Starting with the line containing "creating LaTeX documents." and going on through the line containing "led by scientists.", return the lines of the data below exactly, and only those.

■ EXERCISE INPUT:
[Start of Attachment]
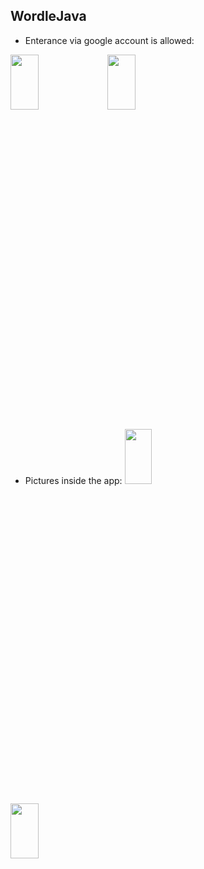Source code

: ## WordleJava
* Enterance via google account is allowed:
<img src="https://user-images.githubusercontent.com/109238953/236423570-0193b866-cfca-421d-bf48-8cf4c2088043.jpeg"  width="30%" height="15%">
<img src="https://user-images.githubusercontent.com/109238953/236423305-535fa1ce-5ff0-481e-90f2-26385367b509.png"  width="30%" height="15%">


* Pictures inside the app:
<img src="https://user-images.githubusercontent.com/109238953/236423610-4282503d-0036-483c-b4ec-56a9be062262.jpeg
"  width="30%" height="15%">


<img src="https://user-images.githubusercontent.com/109238953/236423657-e6210548-e71b-4805-86b7-337501465bc9.jpeg
"  width="30%" height="15%">


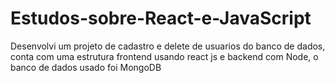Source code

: # Estudos-sobre-React-e-JavaScript

Desenvolvi um projeto de cadastro e delete de usuarios do banco de dados, conta com uma estrutura frontend usando react js e backend com Node, o banco de dados usado foi MongoDB
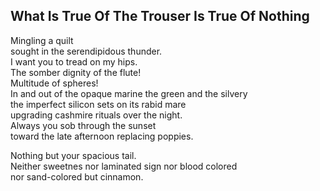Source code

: What Is True Of The Trouser Is True Of Nothing
----------------------------------------------
Mingling a quilt  
sought in the serendipidous thunder.  
I want you to tread on my hips.  
The somber dignity of the flute!  
Multitude of spheres!  
In and out of the opaque marine the green and the silvery  
the imperfect silicon sets on its rabid mare  
upgrading cashmire rituals over the night.  
Always you sob through the sunset  
toward the late afternoon replacing poppies.  
  
Nothing but your spacious tail.  
Neither sweetnes nor laminated sign nor blood colored  
nor sand-colored but cinnamon.  
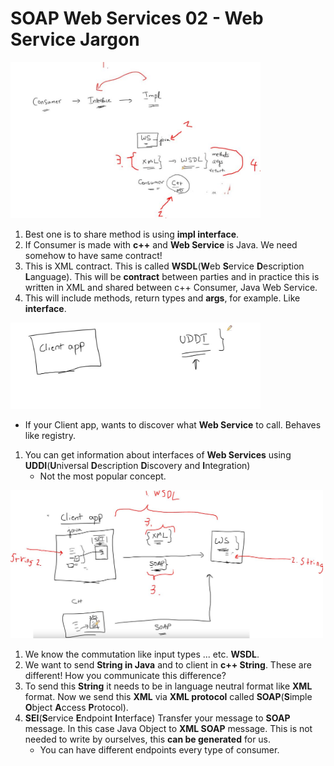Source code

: # SOAP Web Services 02 - Web Service Jargon

<img src="webServices3.JPG" alt="alt text" width="400"/>

1. Best one is to share method is using **impl interface**.
2. If Consumer is made with **c++** and **Web Service** is Java. We need somehow to have same contract!
3. This is XML contract. This is called **WSDL**(**W**eb **S**ervice **D**escription **L**anguage). This will be **contract** between parties and in practice this is written in XML and shared between c++ Consumer, Java Web Service.
4. This will include methods, return types and **args**, for example. Like **interface**.

<img src="webServices4.JPG" alt="alt text" width="400"/>

- If your Client app, wants to discover what **Web Service** to call. Behaves like registry.

1. You can get information about interfaces of **Web Services**  using **UDDI**(**U**niversal **D**escription **D**iscovery and **I**ntegration)
    - Not the most popular concept.

<img src="webServices5.JPG" alt="alt text" width="500"/>

1. We know the commutation like input types ... etc. **WSDL**.
2. We want to send **String in Java** and to client in **c++ String**. These are different! How you communicate this difference?
3. To send this **String** it needs to be in language neutral format like **XML** format. Now we send this **XML** via **XML protocol** called **SOAP**(**S**imple **O**bject **A**ccess **P**rotocol).
4. **SEI**(**S**ervice **E**ndpoint **I**nterface) Transfer your message to **SOAP** message. In this case Java Object to **XML SOAP** message. This is not needed to write by ourselves, this **can be generated** for us.
    - You can have different endpoints every type of consumer.


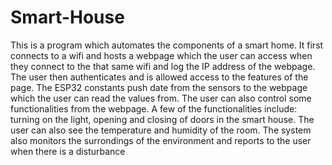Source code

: # Smart-House
This is a program which automates the components of a smart home.
It first connects to a wifi and hosts a webpage which the user can access when they connect to the that same wifi and log the IP address of the webpage.
The user then authenticates and is allowed access to the features of the page.
The ESP32 constants push date from the sensors to the webpage which the user can read the values from.
The user can also control some functionalities from the webpage. A few of the functionalities include: turning on the light, opening and closing of doors in the smart house. 
The user can also see the temperature and humidity of the room.
The system also monitors the surrondings of the environment and reports to the user when there is a disturbance
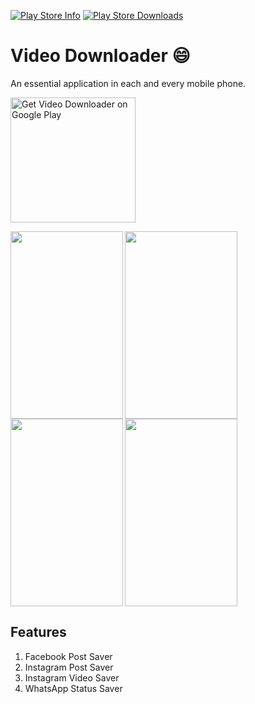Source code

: [![Play Store Info](https://img.shields.io/badge/Play_Store-v1.3-36B0C1.svg?style=flat-square&v=1.3)](https://play.google.com/store/apps/details?id=com.allvideodownloader.socialmedia.videodownloader) [![Play Store Downloads](https://img.shields.io/badge/Downloads-500+-E04253.svg?style=flat-square)](https://play.google.com/store/apps/details?id=com.allvideodownloader.socialmedia.videodownloader)

# Video Downloader :smile:
An essential application in each and every mobile phone.

[<img src="https://play.google.com/intl/en_us/badges/images/apps/en-play-badge-border.png" width="200" alt="Get Video Downloader on Google Play" />](https://play.google.com/store/apps/details?id=com.allvideodownloader.socialmedia.videodownloader "Get Video Downloader on Google Play")

<img align="left" width="180" height="300" src="https://github.com/capturemathan/VideoDownloader/blob/master/Screenshots/IntroScreen.png">
<img align="center" width="180" height="300" src="https://github.com/capturemathan/VideoDownloader/blob/master/Screenshots/Content.png">
<img align="left" width="180" height="300" src="https://github.com/capturemathan/VideoDownloader/blob/master/Screenshots/PasteLink.png">
<img align="center" width="180" height="300" src="https://github.com/capturemathan/VideoDownloader/blob/master/Screenshots/FinalScreen.png">

## Features
1. Facebook Post Saver</br>
2. Instagram Post Saver</br>
3. Instagram Video Saver</br>
4. WhatsApp Status Saver
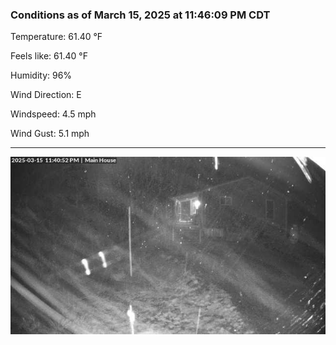 ### Conditions as of March 15, 2025 at 11:46:09 PM CDT 

Temperature: 61.40 &deg;F

Feels like: 61.40 &deg;F

Humidity: 96%

Wind Direction: E

Windspeed: 4.5 mph

Wind Gust: 5.1 mph

---

<img src="./images/latest.jpeg"/>

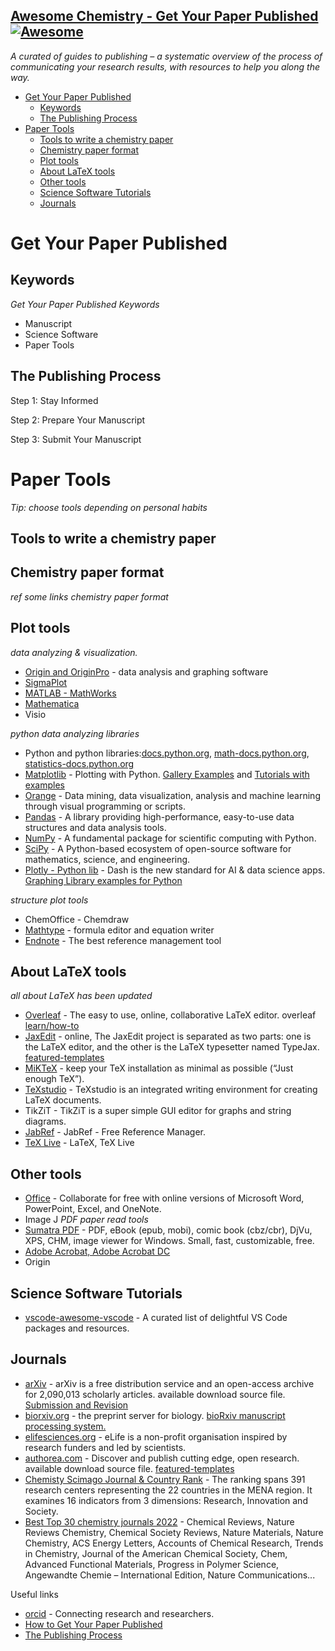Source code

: ## [Awesome Chemistry - Get Your Paper Published](https://github.com/zhutaosheng/awesome-chemistry/blob/main/awesome-chemistry/awesome-chemistry-get-your-paper-published.md)  [![Awesome](https://cdn.rawgit.com/sindresorhus/awesome/d7305f38d29fed78fa85652e3a63e154dd8e8829/media/badge.svg)](https://github.com/sindresorhus/awesome)


*A curated of guides to publishing – a systematic overview of the process of communicating your research results, with resources to help you along the way.*


- [Get Your Paper Published](#get-your-paper-published)
  - [Keywords](#keywords)
  - [The Publishing Process](#the-publishing-process)
- [Paper Tools](#paper-tools)
  - [Tools to write a chemistry paper](#tools-to-write-a-chemistry-paper)
  - [Chemistry paper format](#chemistry-paper-format)
  - [Plot tools](#plot-tools)
  - [About LaTeX tools](#about-latex-tools)
  - [Other tools](#other-tools)
  - [Science Software Tutorials](#science-software-tutorials)
  - [Journals](#journals)

#  Get Your Paper Published

## Keywords
*Get Your Paper Published Keywords*
* Manuscript
* Science Software
* Paper Tools

## The Publishing Process

Step 1: Stay Informed

Step 2: Prepare Your Manuscript

Step 3: Submit Your Manuscript


# Paper Tools
*Tip: choose tools depending on personal habits*

## Tools to write a chemistry paper

## Chemistry paper format
*ref some links chemistry paper format*

## Plot tools
*data analyzing & visualization.*
* [Origin and OriginPro](https://www.originlab.com/Origin) - data analysis and graphing software
* [SigmaPlot](https://systatsoftware.com/sigmaplot/)
* [MATLAB - MathWorks](https://www.mathworks.com/products/matlab.html)
* [Mathematica](https://www.wolfram.com/mathematica/)
* Visio

*python data analyzing libraries*
* Python and python libraries:[docs.python.org](https://docs.python.org/3/library/index.html), [math-docs.python.org](https://docs.python.org/3/library/math.html), [statistics-docs.python.org](https://docs.python.org/3/library/statistics.html)
* [Matplotlib](https://matplotlib.org/stable/tutorials/index.html) - Plotting with Python. [Gallery Examples](https://matplotlib.org/stable/gallery/index) and [Tutorials with examples](https://matplotlib.org/stable/tutorials/index.html)
* [Orange](https://orange.biolab.si/) - Data mining, data visualization, analysis and machine learning through visual programming or scripts.
* [Pandas](http://pandas.pydata.org/) - A library providing high-performance, easy-to-use data structures and data analysis tools.
* [NumPy](http://www.numpy.org/) - A fundamental package for scientific computing with Python.
* [SciPy](https://www.scipy.org/) - A Python-based ecosystem of open-source software for mathematics, science, and engineering.
* [Plotly - Python lib](https://plotly.com/) - Dash is the new standard for AI & data science apps. [Graphing Library examples for Python](https://plotly.com/python/)



*structure plot tools*
* ChemOffice - Chemdraw
* [Mathtype](https://www.wiris.com/en/mathtype/) - formula editor and equation writer
* [Endnote](https://endnote.com/downloads) - The best reference management tool

## About LaTeX tools
*all about LaTeX has been updated*
* [Overleaf](https://www.overleaf.com/) - The easy to use, online, collaborative LaTeX editor. overleaf [learn/how-to](https://www.overleaf.com/learn/how-to/Creating_a_document_in_Overleaf)
* [JaxEdit](https://zohooo.github.io/jaxedit/) - online, The JaxEdit project is separated as two parts: one is the LaTeX editor, and the other is the LaTeX typesetter named TypeJax. [featured-templates](https://www.authorea.com/featured-templates)
* [MiKTeX](https://miktex.org/download) - keep your TeX installation as minimal as possible (“Just enough TeX”).
* [TeXstudio](https://www.texstudio.org/) - TeXstudio is an integrated writing environment for creating LaTeX documents.
* TikZiT - TikZiT is a super simple GUI editor for graphs and string diagrams. 
* [JabRef](https://www.jabref.org/) - JabRef - Free Reference Manager.
* [TeX Live](https://tug.org/texlive/) - LaTeX, TeX Live

## Other tools
* [Office](https://www.office.com/) - Collaborate for free with online versions of Microsoft Word, PowerPoint, Excel, and OneNote.
* Image J
*PDF paper read tools*
* [Sumatra PDF](https://www.sumatrapdfreader.org/free-pdf-reader) - PDF, eBook (epub, mobi), comic book (cbz/cbr), DjVu, XPS, CHM, image viewer for Windows. Small, fast, customizable, free.
* [Adobe Acrobat, Adobe Acrobat DC](https://www.adobe.com/products/catalog.html)
* Origin


## Science Software Tutorials
* [vscode-awesome-vscode](https://github.com/viatsko/awesome-vscode#readme) - A curated list of delightful VS Code packages and resources.


## Journals
* [arXiv](https://arxiv.org/) - arXiv is a free distribution service and an open-access archive for 2,090,013 scholarly articles. available download source file. [Submission and Revision](https://arxiv.org/help/submit)
* [biorxiv.org](https://www.biorxiv.org/) - the preprint server for biology. [bioRxiv manuscript processing system.](https://submit.biorxiv.org/)
* [elifesciences.org](https://elifesciences.org/) - eLife is a non-profit organisation inspired by research funders and led by scientists.
* [authorea.com](https://www.authorea.com/preprints)  - Discover and publish cutting edge, open research. available download source file. [featured-templates](https://www.authorea.com/featured-templates)
* [Chemisty Scimago Journal & Country Rank](https://www.scimagojr.com/journalrank.php?area=1600) - The ranking spans 391 research centers representing the 22 countries in the MENA region. It examines 16 indicators from 3 dimensions: Research, Innovation and Society.
* [Best Top 30 chemistry journals 2022](https://journalrw.org/best-top-chemistry-journals/) - Chemical Reviews, Nature Reviews Chemistry, Chemical Society Reviews, Nature Materials, Nature Chemistry, ACS Energy Letters, Accounts of Chemical Research, Trends in Chemistry, Journal of the American Chemical Society, Chem, Advanced Functional Materials, Progress in Polymer Science, Angewandte Chemie – International Edition, Nature Communications...


Useful links
* [orcid](https://orcid.org/) - Connecting research and researchers.
* [How to Get Your Paper Published](https://chemistry-europe.onlinelibrary.wiley.com/hub/writing-tips-how-to-get-published)
* [The Publishing Process](https://publish.acs.org/publish/pub_process)


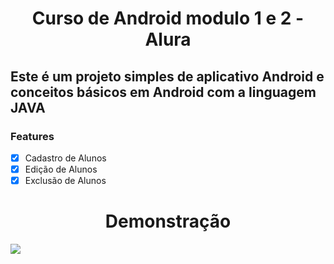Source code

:# <h1 align="center">Curso de Android modulo 1 e 2 - Alura</h1>

## Este é um projeto simples de aplicativo Android e conceitos básicos em Android com a linguagem JAVA

### Features

- [x] Cadastro de Alunos
- [x] Edição de Alunos
- [x] Exclusão de Alunos

# <h1 align="center">Demonstração</h1>

![](https://gifs.com/gif/exemplo-app-android-P7ORNW)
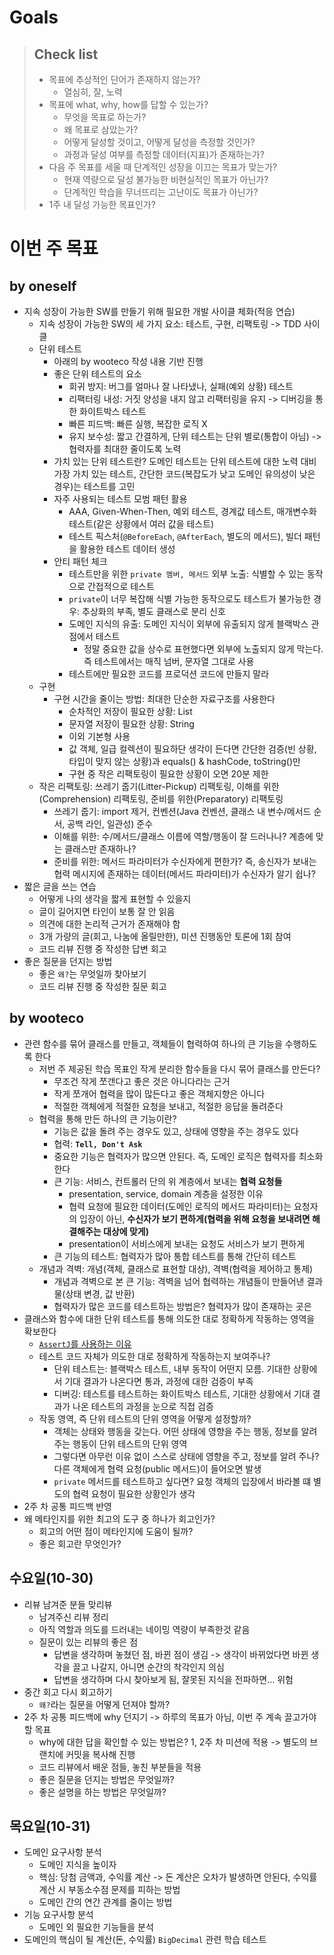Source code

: # Goals

> ## Check list
> - 목표에 추상적인 단어가 존재하지 않는가?
>   - 열심히, 잘, 노력
> - 목표에 what, why, how를 답할 수 있는가?
>   - 무엇을 목표로 하는가?
>   - 왜 목표로 삼았는가?
>   - 어떻게 달성할 것이고, 어떻게 달성을 측정할 것인가?
>   - 과정과 달성 여부를 측정할 데이터(지표)가 존재하는가?
> - 다음 주 목표를 세울 때 단계적인 성장을 이끄는 목표가 맞는가?
>   - 현재 역량으로 달성 불가능한 비현실적인 목표가 아닌가?
>   - 단계적인 학습을 무너뜨리는 고난이도 목표가 아닌가?
> - 1주 내 달성 가능한 목표인가?

# 이번 주 목표

## by oneself
- 지속 성장이 가능한 SW를 만들기 위해 필요한 개발 사이클 체화(적응 연습)
  - 지속 성장이 가능한 SW의 세 가지 요소: 테스트, 구현, 리팩토링 -> TDD 사이클
  - 단위 테스트
    - 아래의 by wooteco 작성 내용 기반 진행
    - 좋은 단위 테스트의 요소
      - 회귀 방지: 버그를 얼마나 잘 나타냈나, 실패(예외 상황) 테스트
      - 리팩터링 내성: 거짓 양성을 내지 않고 리팩터링을 유지 -> 디버깅을 통한 화이트박스 테스트
      - 빠른 피드백: 빠른 실행, 복잡한 로직 X
      - 유지 보수성: 짧고 간결하게, 단위 테스트는 단위 별로(통합이 아님) -> 협력자를 최대한 줄이도록 노력
    - 가치 있는 단위 테스트란? 도메인 테스트는 단위 테스트에 대한 노력 대비 가장 가치 있는 테스트, 간단한 코드(복잡도가 낮고 도메인 유의성이 낮은 경우)는 테스트를 고민
    - 자주 사용되는 테스트 모범 패턴 활용
      - AAA, Given-When-Then, 예외 테스트, 경계값 테스트, 매개변수화 테스트(같은 상황에서 여러 값을 테스트)
      - 테스트 픽스처(`@BeforeEach`, `@AfterEach`, 별도의 메서드), 빌더 패턴을 활용한 테스트 데이터 생성
    - 안티 패턴 체크
      - 테스트만을 위한 `private 멤버, 메서드` 외부 노출: 식별할 수 있는 동작으로 간접적으로 테스트
      - `private`이 너무 복잡해 식별 가능한 동작으로도 테스트가 불가능한 경우: 추상화의 부족, 별도 클래스로 분리 신호
      - 도메인 지식의 유출: 도메인 지식이 외부에 유출되지 않게 블랙박스 관점에서 테스트
        - 정말 중요한 값을 상수로 표현했다면 외부에 노출되지 않게 막는다. 즉 테스트에서는 매직 넘버, 문자열 그대로 사용
      - 테스트에만 필요한 코드를 프로덕션 코드에 만들지 말라
  - 구현
    - 구현 시간을 줄이는 방법: 최대한 단순한 자료구조를 사용한다
      - 순차적인 저장이 필요한 상황: List
      - 문자열 저장이 필요한 상황: String
      - 이외 기본형 사용
      - 값 객체, 일급 컬렉션이 필요하단 생각이 든다면 간단한 검증(빈 상황, 타입이 맞지 않는 상황)과 equals() & hashCode, toString()만
      - 구현 중 작은 리팩토링이 필요한 상황이 오면 20분 제한
  - 작은 리팩토링: 쓰레기 줍기(Litter-Pickup) 리팩토링, 이해를 위한(Comprehension) 리팩토링, 준비를 위한(Preparatory) 리팩토링
    - 쓰레기 줍기: import 제거, 컨벤션(Java 컨벤션, 클래스 내 변수/메서드 순서, 공백 라인, 일관성) 준수
    - 이해를 위한: 수/메서드/클래스 이름에 역할/행동이 잘 드러나나? 계층에 맞는 클래스만 존재하나?
    - 준비를 위한: 메서드 파라미터가 수신자에게 편한가? 즉, 송신자가 보내는 협력 메시지에 존재하는 데이터(메서드 파라미터)가 수신자가 알기 쉽나?
- 짧은 글을 쓰는 연습
  - 어떻게 나의 생각을 짧게 표현할 수 있을지
  - 글이 길어지면 타인이 보통 잘 안 읽음
  - 의견에 대한 논리적 근거가 존재해야 함
  - 3개 가량의 글(회고, 나눔에 올릴만한), 미션 진행동안 토론에 1회 참여
  - 코드 리뷰 진행 중 작성한 답변 회고
- 좋은 질문을 던지는 방법
  - 좋은 `왜?`는 무엇일까 찾아보기
  - 코드 리뷰 진행 중 작성한 질문 회고

## by wooteco
- 관련 함수를 묶어 클래스를 만들고, 객체들이 협력하여 하나의 큰 기능을 수행하도록 한다
  - 저번 주 제공된 학습 목표인 작게 분리한 함수들을 다시 묶어 클래스를 만든다?
    - 무조건 작게 쪼갠다고 좋은 것은 아니다라는 근거
    - 작게 쪼개어 협력을 많이 많든다고 좋은 객체지향은 아니다
    - 적절한 객체에게 적절한 요청을 보내고, 적절한 응답을 돌려준다
  - 협력을 통해 만든 하나의 큰 기능이란?
    - 기능은 값을 돌려 주는 경우도 있고, 상태에 영향을 주는 경우도 있다
    - 협력: **`Tell, Don't Ask`**
    - 중요한 기능은 협력자가 많으면 안된다. 즉, 도메인 로직은 협력자를 최소화 한다
    - 큰 기능: 서비스, 컨트롤러 단의 위 계층에서 보내는 **협력 요청들**
      - presentation, service, domain 계층을 설정한 이유
      - 협력 요청에 필요한 데이터(도메인 로직의 메서드 파라미터)는 요청자의 입장이 아닌, **수신자가 보기 편하게(협력을 위해 요청을 보내려면 해결해주는 대상에 맞게)**
      - presentation이 서비스에게 보내는 요청도 서비스가 보기 편하게
    - 큰 기능의 테스트: 협력자가 많아 통합 테스트를 통해 간단히 테스트
  - 개념과 격벽: 개념(객체, 클래스로 표현할 대상), 격벽(협력을 제어하고 통제)
    - 개념과 격벽으로 본 큰 기능: 격벽을 넘어 협력하는 개념들이 만들어낸 결과물(상태 변경, 값 반환)
    - 협력자가 많은 코드를 테스트하는 방법은? 협력자가 많이 존재하는 곳은 
- 클래스와 함수에 대한 단위 테스트를 통해 의도한 대로 정확하게 작동하는 영역을 확보한다 
  - [`AssertJ`를 사용하는 이유](https://github.com/ykmxxi/java-racingcar-7/blob/ykmxxi/docs/concept_bulkhead.md)
  - 테스트 코드 자체가 의도한 대로 정확하게 작동하는지 보여주나?
    - 단위 테스트는: 블랙박스 테스트, 내부 동작이 어떤지 모름. 기대한 상황에서 기대 결과가 나온다면 통과, 과정에 대한 검증이 부족
    - 디버깅: 테스트를 테스트하는 화이트박스 테스트, 기대한 상황에서 기대 결과가 나온 테스트의 과정을 눈으로 직접 검증
  - 작동 영역, 즉 단위 테스트의 단위 영역을 어떻게 설정할까?
    - 객체는 상태와 행동을 갖는다. 어떤 상태에 영향을 주는 행동, 정보를 알려 주는 행동이 단위 테스트의 단위 영역
    - 그렇다면 아무런 이유 없이 스스로 상태에 영향을 주고, 정보를 알려 주나? 다른 객체에게 협력 요청(public 메서드)이 들어오면 발생
    - `private` 메서드를 테스트하고 싶다면? 요청 객체의 입장에서 바라볼 떄 별도의 협력 요청이 필요한 상황인가 생각
- 2주 차 공통 피드백 반영
- 왜 메타인지를 위한 최고의 도구 중 하나가 회고인가?
  - 회고의 어떤 점이 메타인지에 도움이 될까?
  - 좋은 회고란 무엇인가?

## 수요일(10-30)
- 리뷰 남겨준 분들 맞리뷰
  - 남겨주신 리뷰 정리
  - 아직 역할과 의도를 드러내는 네이밍 역량이 부족한것 같음
  - 질문이 있는 리뷰의 좋은 점
    - 답변을 생각하며 놓쳤던 점, 바뀐 점이 생김 -> 생각이 바뀌었다면 바뀐 생각을 끌고 나갈지, 아니면 순간의 착각인지 의심
    - 답변을 생각하며 다시 찾아보게 됨, 잘못된 지식을 전파하면... 위험
- 중간 회고 다시 회고하기
  - `왜?`라는 질문을 어떻게 던져야 할까?
- 2주 차 공통 피드백에 why 던지기 -> 하루의 목표가 아님, 이번 주 계속 끌고가야할 목표
  - why에 대한 답을 확인할 수 있는 방법은? 1, 2주 차 미션에 적용 -> 별도의 브랜치에 커밋을 복사해 진행
  - 코드 리뷰에서 배운 점들, 놓친 부분들을 적용
  - 좋은 질문을 던지는 방법은 무엇일까?
  - 좋은 설명을 하는 방법은 무엇일까?

## 목요일(10-31)
- 도메인 요구사항 분석
  - 도메인 지식을 높이자
  - 핵심: 당첨 금액과, 수익률 계산 -> 돈 계산은 오차가 발생하면 안된다, 수익률 계산 시 부동소수점 문제를 피하는 방법
  - 도메인 간의 연간 관계를 줄이는 방법
- 기능 요구사항 분석
  - 도메인 외 필요한 기능들을 분석
- 도메인의 핵심이 될 계산(돈, 수익률) `BigDecimal` 관련 학습 테스트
[End of Attachment]
■ YOUR RESPONSE:
* [TeXstudio](https://www.texstudio.org/) - TeXstudio is an integrated writing environment for creating LaTeX documents.
* TikZiT - TikZiT is a super simple GUI editor for graphs and string diagrams. 
* [JabRef](https://www.jabref.org/) - JabRef - Free Reference Manager.
* [TeX Live](https://tug.org/texlive/) - LaTeX, TeX Live

## Other tools
* [Office](https://www.office.com/) - Collaborate for free with online versions of Microsoft Word, PowerPoint, Excel, and OneNote.
* Image J
*PDF paper read tools*
* [Sumatra PDF](https://www.sumatrapdfreader.org/free-pdf-reader) - PDF, eBook (epub, mobi), comic book (cbz/cbr), DjVu, XPS, CHM, image viewer for Windows. Small, fast, customizable, free.
* [Adobe Acrobat, Adobe Acrobat DC](https://www.adobe.com/products/catalog.html)
* Origin


## Science Software Tutorials
* [vscode-awesome-vscode](https://github.com/viatsko/awesome-vscode#readme) - A curated list of delightful VS Code packages and resources.


## Journals
* [arXiv](https://arxiv.org/) - arXiv is a free distribution service and an open-access archive for 2,090,013 scholarly articles. available download source file. [Submission and Revision](https://arxiv.org/help/submit)
* [biorxiv.org](https://www.biorxiv.org/) - the preprint server for biology. [bioRxiv manuscript processing system.](https://submit.biorxiv.org/)
* [elifesciences.org](https://elifesciences.org/) - eLife is a non-profit organisation inspired by research funders and led by scientists.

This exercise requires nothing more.